In this article, our focus will be on addressing two questions:

How to identify and test whether the long-term impact of the experiment differs from the short-term?

How to estimate the long-term effect when running the experiment for a sufficiently long period isn’t possible?

Methods for Identifying Trends in Long-Term Effects

Visualization

The initial step is to observe how the difference between the test and control groups changes over time. If you notice a pattern like this, you will have to dive into the details to grasp the long-term effect.

Illustration from Sadeghi et al. (2021) [2]

It might be also tempting to plot the experiment’s effect based not only on the experiment day but also on the number of days from the first exposure.

However, there are several pitfalls when you look at the number of days from the first exposure:

Engaged Users Bias: The right side of the chart might show more engaged users.
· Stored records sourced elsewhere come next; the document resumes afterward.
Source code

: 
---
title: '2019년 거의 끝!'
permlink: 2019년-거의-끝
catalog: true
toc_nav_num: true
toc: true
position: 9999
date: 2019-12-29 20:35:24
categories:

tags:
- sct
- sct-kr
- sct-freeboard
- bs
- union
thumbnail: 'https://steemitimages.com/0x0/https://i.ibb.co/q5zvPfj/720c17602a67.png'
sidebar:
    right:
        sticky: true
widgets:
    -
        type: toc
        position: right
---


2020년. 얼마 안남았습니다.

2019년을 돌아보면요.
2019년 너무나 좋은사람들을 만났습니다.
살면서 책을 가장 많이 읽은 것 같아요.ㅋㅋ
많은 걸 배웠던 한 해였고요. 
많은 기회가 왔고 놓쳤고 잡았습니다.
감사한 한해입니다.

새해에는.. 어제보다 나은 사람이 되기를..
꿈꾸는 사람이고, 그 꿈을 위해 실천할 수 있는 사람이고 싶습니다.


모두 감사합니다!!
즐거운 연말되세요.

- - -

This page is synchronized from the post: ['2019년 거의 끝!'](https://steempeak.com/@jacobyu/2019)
The observed pattern might not be due to user learning but because of diverse treatment effects. The impact on highly engaged users could be different from the effect on occasional users.
Selective Sampling Issue: We could decide to focus solely on highly engaged users and observe how their effect evolves over time. However, this subset may not accurately represent the entire user base.
Decreasing User Numbers: There may be only a few users who have a substantial number of days since the first exposure (the right part of the graph). This widens the confidence intervals, making it tricky to draw dependable conclusions.
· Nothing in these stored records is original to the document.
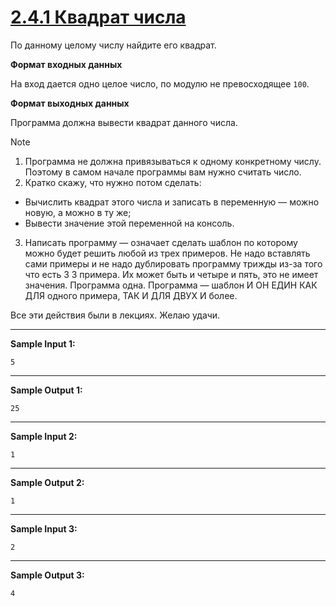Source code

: # [2.4.1 Квадрат числа](https://stepik.org/lesson/917014/step/2?unit=922793)
По данному целому числу найдите его квадрат.

**Формат входных данных**

На вход дается одно целое число, по модулю не превосходящее `100`.

**Формат выходных данных**

Программа должна вывести квадрат данного числа.

 
>[!NOTE]
>1. Программа не должна привязываться к одному конкретному числу. Поэтому в самом начале программы вам нужно считать число.
>2. Кратко скажу, что нужно потом сделать:
>* Вычислить квадрат этого числа и записать в переменную — можно новую, а можно в ту же;
>* Вывести значение этой переменной на консоль.
>3. Написать программу — означает сделать шаблон по которому можно будет решить любой из трех примеров. Не надо вставлять сами примеры и не надо дублировать программу трижды из-за того что есть 
3
3 примера. Их может быть и четыре и пять, это не имеет значения. Программа одна. Программа — шаблон И ОН ЕДИН КАК ДЛЯ одного примера, ТАК И ДЛЯ ДВУХ И более.

Все эти действия были в лекциях. Желаю удачи.

___
**Sample Input 1:**

`5`
___
**Sample Output 1:**

`25`
___
**Sample Input 2:**

`1`
___
**Sample Output 2:**

`1`
___
**Sample Input 3:**

`2`
___
**Sample Output 3:**

`4`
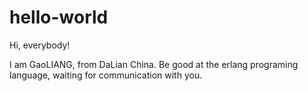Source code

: # hello-world

Hi, everybody!

  I am GaoLIANG, from DaLian China.
  Be good at the erlang programing language,
waiting for communication with you.
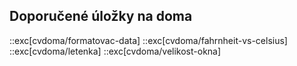 ## Doporučené úložky na doma

::exc[cvdoma/formatovac-data]
::exc[cvdoma/fahrnheit-vs-celsius]
::exc[cvdoma/letenka]
::exc[cvdoma/velikost-okna]
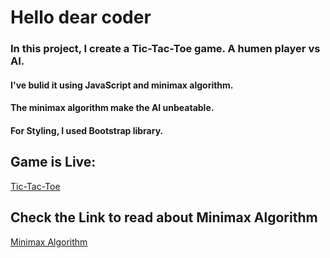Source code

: # Hello dear coder


### In this project, I create a Tic-Tac-Toe game. A humen player vs AI.  

#### I've bulid it using JavaScript and minimax algorithm.

#### The minimax algorithm make the AI unbeatable.


#### For Styling, I used Bootstrap library.


## Game is Live:

[Tic-Tac-Toe](https://baraa-201.github.io/tic-tac/)


## Check the Link to read about Minimax Algorithm <br> 

[Minimax Algorithm](https://www.freecodecamp.org/news/how-to-make-your-tic-tac-toe-game-unbeatable-by-using-the-minimax-algorithm-9d690bad4b37/)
The visual method for identifying long-term effects in an experiment is quite straightforward, and it’s always a good starting point to observe the difference in effects over time. However, this approach lacks rigor; you might also consider formally testing the presence of long-term effects. We’ll explore that in the next part.

Ladder Experiment Assignment [2]

The concept behind this approach is as follows: before initiating the experiment, we categorize users into k cohorts and incrementally introduce them to the experiment. For instance, if we divide users into 4 cohorts, k_1 is the control group, k_2 receives the treatment from week 1, k_3 from week 2, and k_4 from week 3.
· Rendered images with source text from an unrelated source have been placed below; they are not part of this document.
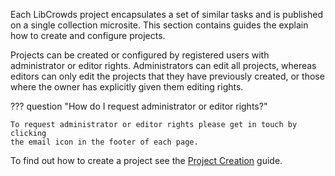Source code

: Each LibCrowds project encapsulates a set of similar tasks and is published
on a single collection microsite. This section contains guides the explain
how to create and configure projects.

Projects can be created or configured by registered users with administrator
or editor rights. Administrators can edit all projects, whereas editors can
only edit the projects that they have previously created, or those where
the owner has explicitly given them editing rights.

??? question "How do I request administrator or editor rights?"

    To request administrator or editor rights please get in touch by clicking
    the email icon in the footer of each page.

To find out how to create a project see the
[Project Creation](/projects/new.md) guide.
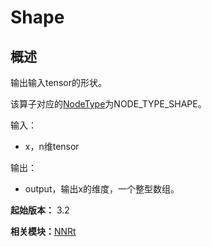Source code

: # Shape


## 概述

输出输入tensor的形状。

该算子对应的[NodeType](_n_n_rt_v10.md#nodetype)为NODE_TYPE_SHAPE。

输入：

- x，n维tensor

输出：

- output，输出x的维度，一个整型数组。

**起始版本：** 3.2

**相关模块：**[NNRt](_n_n_rt_v10.md)
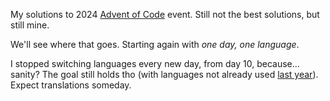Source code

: My solutions to 2024 [Advent of Code](https://adventofcode.com/2024) event. Still not the best solutions, but still mine.

We'll see where that goes.
Starting again with _one day, one language_.

I stopped switching languages every new day, from day 10, because... sanity?
The goal still holds tho (with languages not already used [last year](https://github.com/dougy147/aoc2023)). Expect translations someday.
The user-learning rate can be estimated by comparing the treatment effects from various time periods.

For instance, if you aim to estimate user learning in week 4, you would compare values T4_5 and T4_2.

The challenges with this approach are quite evident. Firstly, it introduces extra operational complexities to the experiment design. Secondly, a substantial number of users are needed to effectively divide them into different cohorts and attain reasonable statistical significance levels. Thirdly, one should anticipate having different long-term effects beforehand, and prepare to run an experiment in this complicated setting.

Difference-in-Difference [2]

This approach is a simplified version of the previous one. We split the experiment into two (or more generally, into k) time periods and compare the treatment effect in the first period with the treatment effect in the k-th period.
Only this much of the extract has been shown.